SA4QE - The Slickman A4 Quotation Event

This fan event began in 2002 as a unique way of spreading the words of Russell Hoban. Every 4th February (Russell's birthday), readers around the world write their favourite quotations from his books on sheets of yellow A4 paper (the sort he used) and leave them in public places, and/or share them on social media with the hashtags #sa4qe and #russellhoban. Contributed photos and commentary were posted from 2002 to 2012 on the SA4QE site and then following this site's launch in 2012 new posts were uploaded here until 2022. This site no longer includes new contributions, but fans are welcome to continue celebrating! If you need a single sheet of yellow A4 and have enough yellow ink in your printer you can download this PDF. Below are some random quotations shared in previous years.

“It is a strange and frightening thing to be a human being, to partake of the mystery and madness of human consciousness.”

What passes for reality seems to me mostly a load of old rubbish invented by not very inventive minds.

The black man turned and looked at me. "Tortuguero," he said. He said it like a password but made no secret sign. He said it because he needed to say the name aloud just there and then to me. I nodded, felt dizzy.... How did he know that I knew where Tortuguero was? I shall never see the picture.

“The things that matter don't necessarily make sense.”

…this time I fealt a Power in me what circelt with it. Membering when the thot come to me: THE ONLYES POWER IS NO POWER. Wel now I sust that wernt qwite it. It aint that its no Power. Its the not sturgling for Power that’s where the Power is. Its in jus letting your self behynt and letting your self be where it says in Eusa 5:

… in tu the hart uv the stoan hart uv the dans. Evere thing blippin & bleapin & movin in the shiftin uv thay Nos. Sum tyms bytin sum tyms bit.

'Do you think about fidelity sometimes?' said the head [of Orpheus].
'Sometimes.' Years after Luise had gone I found inside a copy of Rilke's Neue Gedichte her recipe for bread; I'd never seen her use a written-down recipe but there it was in her writing on a folded-up feint-ruled notebook page marking 'Orpheus, Eurydike, Hermes':

1.5 kg granary flour
2 dessertsp oil
1      "   salt
1 tblesp caraway seeds
2      "  dried yeast
1½ pts water, bloodwarm
1 teasp sugar

Put flour in a bowl, add oil & caraway seeds. Put sugar & yeast in a jug, add a little of the warm water. Leave for 10-15 mins in a warm place to froth, add salt to warm water. When yeast dissolved, add to the flour and water. Stir, then turn on to a floured board & knead 10-15 mins until it is elastic. Put back in bowl, cover, leave to rise in warm place. When doubled in size, take out, divide into 2, knead & thump, shape into loaves and put in greased tins. Cover, leave for 10 mins in a warm place, then put in oven & bake at 220º for 40-5 mins.

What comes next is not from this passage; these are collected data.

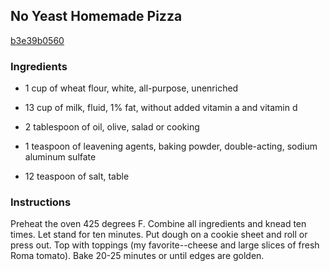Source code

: ## No Yeast Homemade Pizza

[b3e39b0560](http://www.food.com/recipe/no-yeast-homemade-pizza-364652)

### Ingredients

 - 1 cup of wheat flour, white, all-purpose, unenriched

 - 13 cup of milk, fluid, 1% fat, without added vitamin a and vitamin d

 - 2 tablespoon of oil, olive, salad or cooking

 - 1 teaspoon of leavening agents, baking powder, double-acting, sodium aluminum sulfate

 - 12 teaspoon of salt, table

### Instructions

Preheat the oven 425 degrees F. Combine all ingredients and knead ten times. Let stand for ten minutes. Put dough on a cookie sheet and roll or press out. Top with toppings (my favorite--cheese and large slices of fresh Roma tomato). Bake 20-25 minutes or until edges are golden.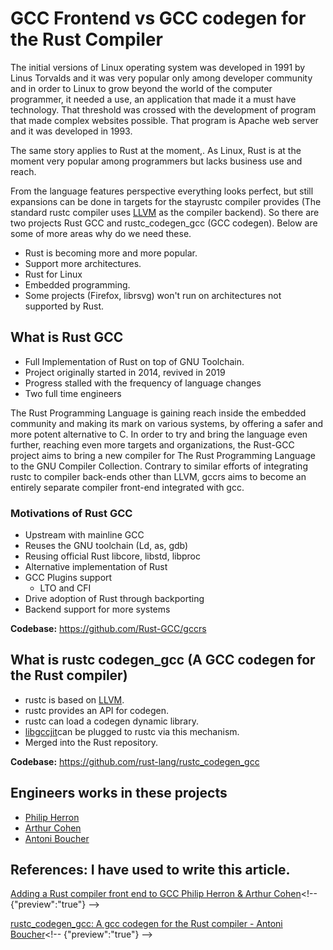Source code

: # GCC Frontend vs GCC codegen for the Rust Compiler 

The initial versions of Linux operating system was developed in 1991 by Linus Torvalds and it was very popular only among developer community and in order to Linux to grow beyond the world of the computer programmer, it needed a use, an application that made it a must have technology. That threshold was crossed with the development of program that made complex websites possible. That program is Apache web server and it was developed in 1993.

The same story applies to Rust at the moment,. As Linux, Rust is at the moment very popular among programmers but lacks business use and reach.

From the language features perspective everything looks perfect, but still expansions can be done in targets for the stayrustc compiler provides (The standard rustc compiler uses [LLVM](https://github.com/llvm/llvm-project) as the compiler backend). So there are two projects Rust GCC and rustc_codegen_gcc (GCC codegen). Below are some of more areas why do we need these. 
* ﻿﻿Rust is becoming more and more popular.
* ﻿﻿Support more architectures.
* ﻿﻿Rust for Linux
* ﻿﻿Embedded programming.
* ﻿﻿Some projects (Firefox, librsvg) won't run on architectures not supported by Rust.

## What is Rust GCC
* ﻿﻿Full Implementation of Rust on top of GNU Toolchain. 
* Project originally started in 2014, revived in 2019
* ﻿﻿Progress stalled with the frequency of language changes
* Two full time engineers

The Rust Programming Language is gaining reach inside the embedded community and making its mark on various systems, by offering a safer and more potent alternative to C. In order to try and bring the language even further, reaching even more targets and organizations, the Rust-GCC project aims to bring a new compiler for The Rust Programming Language to the GNU Compiler Collection. Contrary to similar efforts of integrating rustc to compiler back-ends other than LLVM, gccrs aims to become an entirely separate compiler front-end integrated with gcc.

### Motivations of Rust GCC
* ﻿﻿Upstream with mainline GCC
* Reuses the GNU toolchain (Ld, as, gdb)
* Reusing official Rust libcore, libstd, libproc
* Alternative implementation of Rust
* GCC Plugins support
  * LTO and CFI
* Drive adoption of Rust through backporting
* Backend support for more systems

**Codebase:** https://github.com/Rust-GCC/gccrs

## What is rustc codegen_gcc (A GCC codegen for the Rust compiler)
* ﻿﻿rustc is based on [LLVM](https://github.com/llvm/llvm-project).
* rustc provides an API for codegen.
* rustc can load a codegen dynamic library.
* [libgccjit](https://gcc.gnu.org/onlinedocs/jit/)can be plugged to rustc via this mechanism.
* Merged into the Rust repository.

**Codebase:** https://github.com/rust-lang/rustc_codegen_gcc

## Engineers works in these projects
* [Philip Herron](https://github.com/philberty)
* [Arthur Cohen](https://github.com/CohenArthur)
* [Antoni Boucher](https://github.com/antoyo)

## References: I have used to write this article.
[Adding a Rust compiler front end to GCC Philip Herron & Arthur Cohen](https://youtu.be/R8Pr21nlhig?si=E9_Jit_g6E1g3J9U "https://youtu.be/R8Pr21nlhig?si=E9_Jit_g6E1g3J9U")<!-- {"preview":"true"} -->

[rustc_codegen_gcc: A gcc codegen for the Rust compiler - Antoni Boucher](https://youtu.be/oLG-uijW1X0?si=9_DJaJrJwEI1T0Yc "https://youtu.be/oLG-uijW1X0?si=9_DJaJrJwEI1T0Yc")<!-- {"preview":"true"} -->

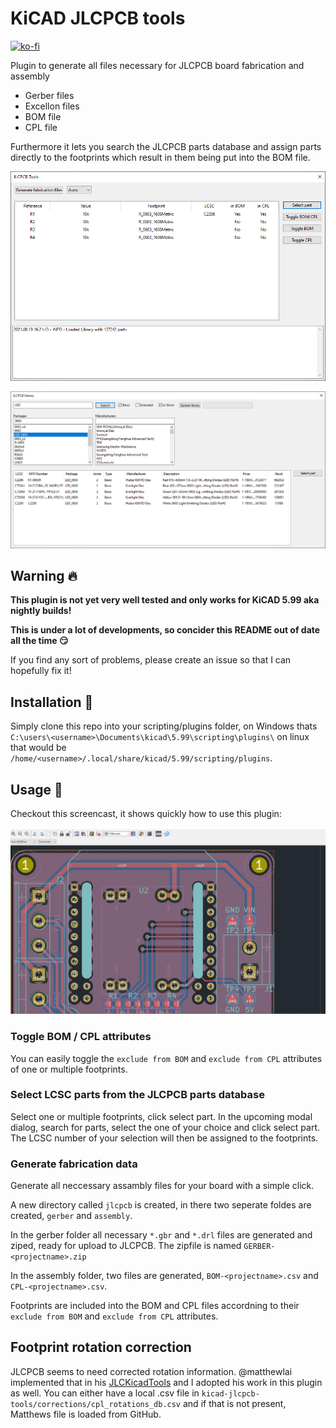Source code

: # KiCAD JLCPCB tools

[![ko-fi](https://ko-fi.com/img/githubbutton_sm.svg)](https://ko-fi.com/I3I364QTM)

Plugin to generate all files necessary for JLCPCB board fabrication and assembly

- Gerber files
- Excellon files
- BOM file
- CPL file

Furthermore it lets you search the JLCPCB parts database and assign parts directly to the footprints which result in them being put into the BOM file.

![The main window](https://github.com/Bouni/kicad-jlcpcb-tools/raw/main/images/main.png)

![The parts library window](https://github.com/Bouni/kicad-jlcpcb-tools/raw/main/images/part_library.png)

## Warning 🔥

**This plugin is not yet very well tested and only works for KiCAD 5.99 aka nightly builds!**

**This is under a lot of developments, so concider this README out of date all the time 😏**

If you find any sort of problems, please create an issue so that I can hopefully fix it!

## Installation 💾

Simply clone this repo into your scripting/plugins folder, on Windows thats `C:\users\<username>\Documents\kicad\5.99\scripting\plugins\` on linux that would be `/home/<username>/.local/share/kicad/5.99/scripting/plugins`.

## Usage 🥳

Checkout this screencast, it shows quickly how to use this plugin:

![KiCAD JLCPCB example](https://raw.githubusercontent.com/Bouni/kicad-jlcpcb-tools/main/images/showcase.gif)

### Toggle BOM / CPL attributes

You can easily toggle the `exclude from BOM` and `exclude from CPL` attributes of one or multiple footprints.

### Select LCSC parts from the JLCPCB parts database

Select one or multiple footprints, click select part. In the upcoming modal dialog, search for parts, select the one of your choice and click select part.
The LCSC number of your selection will then be assigned to the footprints.

### Generate fabrication data

Generate all neccessary assambly files for your board with a simple click.

A new directory called `jlcpcb` is created, in there two seperate foldes are created, `gerber` and `assembly`.

In the gerber folder all necessary `*.gbr` and `*.drl` files are generated and ziped, ready for upload to JLCPCB.
The zipfile is named `GERBER-<projectname>.zip`

In the assembly folder, two files are generated, `BOM-<projectname>.csv` and `CPL-<projectname>.csv`.

Footprints are included into the BOM and CPL files accordning to their `exclude from BOM` and `exclude from CPL` attributes.

## Footprint rotation correction

JLCPCB seems to need corrected rotation information. @matthewlai implemented that in his [JLCKicadTools](https://github.com/matthewlai/JLCKicadTools) and I adopted his work in this plugin as well.
You can either have a local .csv file in `kicad-jlcpcb-tools/corrections/cpl_rotations_db.csv` and if that is not present, Matthews file is loaded from GitHub.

The smell of the brown loaves was like fidelity.

"Every night the departure softly closes the door of the house behind it and puts its foot to the dark road; there is a continual walking into the the dark on the road away. Other nights I have lain in my bed; tonight I hear my footsteps on the road, tonight I put my feet into my footsteps and I go."

Fidelity is a matter of perception; nobody is unfaithful to the sea or to mountains or to death: once recognized they fill the heart. In love or in terror or in loathing one responds to them with the true self; fidelity is not an act of the will: the soul is compelled by recognitions. Anyone who loves, anyone who perceives the other person fully can only be faithful, can never be unfaithful to the sea and the mountains and the death in that person, so pitiful and heroic is it to be a human being.